Reverend Neil, who has pastored the house of worship, located on the corner of Nostrand Avenue and Dean Street for the past 34 years, welcomed and blessed the momentous occasion, which was attended by nationals of 30 different countries. Bedford Central, which was born under an apple tree in a field at Vanderbilt and Atlantic Avenue, in 1852, was the centerpiece of praise and glory, beginning with an invocation and song by Minister Sadie Walters. Jackie Woodbine’s poem “Why I Love Bedford Central,” followed by choreography of worship dancers, set the tone for a day of spiritual excellence.

Guest speaker, Reverend Dr. Kirkpatrick Cohall, in his distinguished sermon titled “The Power to Reshape Our Future,” read Jeremiah’s book. “So I went down to the potter and behold, I saw him working at the wheel, but the pot he was fashioning from clay was messed up in his hands, so the potter turned it into another pot shaping it as he saw fit,” said the preacher, who praised Reverend Neil for his strong leadership.
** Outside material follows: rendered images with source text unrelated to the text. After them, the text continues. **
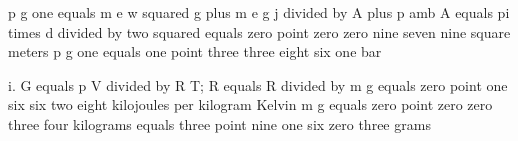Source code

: p g one equals m e w squared g plus m e g j divided by A plus p amb  
A equals pi times d divided by two squared equals zero point zero zero nine seven nine square meters  
p g one equals one point three three eight six one bar  

i. G equals p V divided by R T; R equals R divided by m g equals zero point one six six two eight kilojoules per kilogram Kelvin  
m g equals zero point zero zero three four kilograms  
equals three point nine one six zero three grams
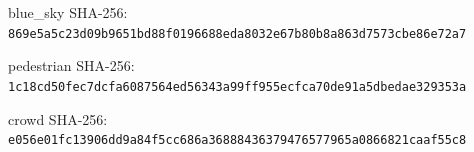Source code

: \par\begingroup\setlength{\parskip}{2pt}
blue\_sky SHA-256: \texttt{869e5a5c23d09b9651bd88f0196688ed}\allowbreak\texttt{a8032e67b80b8a863d7573cbe86e72a7}\par
pedestrian SHA-256: \texttt{1c18cd50fec7dcfa6087564ed56343a9}\allowbreak\texttt{9ff955ecfca70de91a5dbedae329353a}\par
crowd SHA-256: \texttt{e056e01fc13906dd9a84f5cc686a3688}\allowbreak\texttt{8436379476577965a0866821caaf55c8}\par
\endgroup
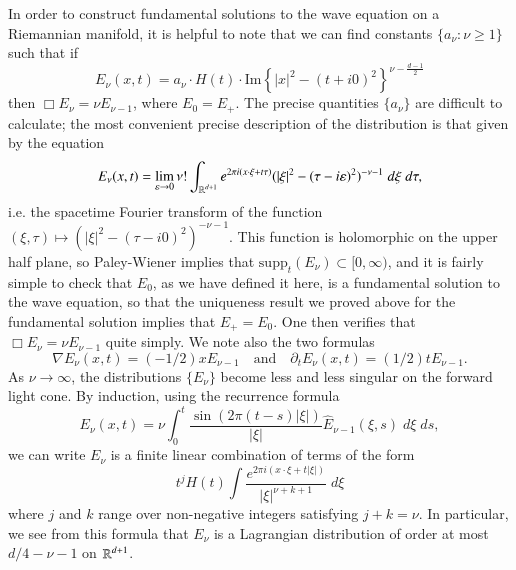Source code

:In order to construct fundamental solutions to the wave equation on a Riemannian manifold, it is helpful to note that we can find constants $\{ a_\nu : \nu \geq 1 \}$ such that if
%
\[ E_\nu(x,t) = a_\nu \cdot H(t) \cdot \text{Im} \left\{ |x|^2 - (t + i0)^2 \right\}^{\nu - \frac{d-1}{2}} \] 
%
then $\Box E_\nu = \nu E_{\nu - 1}$, where $E_0 = E_+$. The precise quantities $\{ a_\nu \}$ are difficult to calculate; the most convenient precise description of the distribution is that given by the equation
%
\[ E_\nu(x,t) = \lim_{\varepsilon \to 0} \nu! \int_{\operatorname{\mathbb{R}}^{d+1}} e^{2 \pi i (x \cdot \xi + t \tau)} (|\xi|^2 - (\tau - i \varepsilon)^2)^{-\nu - 1}\; d\xi\; d\tau, \]
%
i.e. the spacetime Fourier transform of the function $(\xi,\tau) \mapsto (|\xi|^2 - (\tau - i 0)^2)^{-\nu - 1}$. This function is holomorphic on the upper half plane, so Paley-Wiener implies that $\text{supp}_t(E_\nu) \subset [0,\infty)$, and it is fairly simple to check that $E_0$, as we have defined it here, is a fundamental solution to the wave equation, so that the uniqueness result we proved above for the fundamental solution implies that $E_+ = E_0$. One then verifies that $\Box E_\nu = \nu E_{\nu - 1}$ quite simply. We note also the two formulas
%
\[ \nabla E_\nu(x,t) = (-1/2) x E_{\nu - 1} \quad\text{and}\quad \partial_t E_\nu(x,t) = (1/2) t E_{\nu-1}. \]
%
As $\nu \to \infty$, the distributions $\{ E_\nu \}$ become less and less singular on the forward light cone. By induction, using the recurrence formula
%
\[ E_\nu(x,t) = \nu \int_0^t \frac{\sin(2 \pi (t - s) |\xi|)}{|\xi|} \widehat{E}_{\nu-1}(\xi,s)\; d\xi\; ds, \]
%
we can write $E_\nu$ is a finite linear combination of terms of the form
%
\[ t^j H(t) \int \frac{e^{2 \pi i (x \cdot \xi + t |\xi|)}}{|\xi|^{\nu + k + 1}}\; d\xi \]
%
where $j$ and $k$ range over non-negative integers satisfying $j + k = \nu$. In particular, we see from this formula that $E_\nu$ is a Lagrangian distribution of order at most $d/4 - \nu - 1$ on $\operatorname{\mathbb{R}}^{d+1}$.

%
%
%
%
%  
%

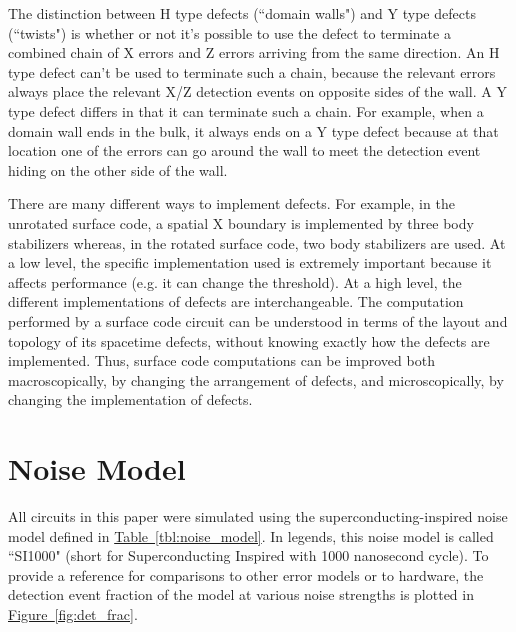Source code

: \documentclass[onecolumn,unpublished,a4paper]{quantumarticle}
\theoremstyle{definition}
\theoremstyle{definition}
\theoremstyle{definition}
\newcommand{\fig}[1]{\hyperref[fig:#1]{Figure~\ref*{fig:#1}}}
\newcommand{\tbl}[1]{\hyperref[tbl:#1]{Table~\ref*{tbl:#1}}}
\begin{document}
The distinction between H type defects (``domain walls") and Y type defects (``twists") is whether or not it's possible to use the defect to terminate a combined chain of X errors and Z errors arriving from the same direction.
An H type defect can't be used to terminate such a chain, because the relevant errors always place the relevant X/Z detection events on opposite sides of the wall.
A Y type defect differs in that it can terminate such a chain.
For example, when a domain wall ends in the bulk, it always ends on a Y type defect because at that location one of the errors can go around the wall to meet the detection event hiding on the other side of the wall.

There are many different ways to implement defects.
For example, in the unrotated surface code, a spatial X boundary is implemented by three body stabilizers whereas, in the rotated surface code, two body stabilizers are used.
At a low level, the specific implementation used is extremely important because it affects performance (e.g. it can change the threshold).
At a high level, the different implementations of defects are interchangeable.
The computation performed by a surface code circuit can be understood in terms of the layout and topology of its spacetime defects, without knowing exactly how the defects are implemented.
Thus, surface code computations can be improved both macroscopically, by changing the arrangement of defects, and microscopically, by changing the implementation of defects.

\section{Noise Model}
\label{app:noise_model}

All circuits in this paper were simulated using the superconducting-inspired noise model defined in \tbl{noise_model}.
In legends, this noise model is called ``SI1000" (short for Superconducting Inspired with 1000 nanosecond cycle).
To provide a reference for comparisons to other error models or to hardware, the detection event fraction of the model at various noise strengths is plotted in \fig{det_frac}.
\end{document}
Reverend Cohall, leader of Lennox Road Baptist Church, noted that Bedford Central has been a beacon in Brooklyn, a stable institution, a place of refuge and hope for God’s people.

Parishioner Chidinma Jame, a fashion designer from Nigeria, wore one of her designs to church. Photo by Tangerine Clarke

“Bedford Central is known beyond the borders of this city, and only time will tell how many people have been influenced and had their lives changed by this ministry. Any institution, religious or secular that has lasted 170 years must be doing something right.

The clergy, in their illustrious message, said the disciples were called and had a specific mission to change the world they live in, from darkness to light, hope for the hopeless, help and healing broken lives.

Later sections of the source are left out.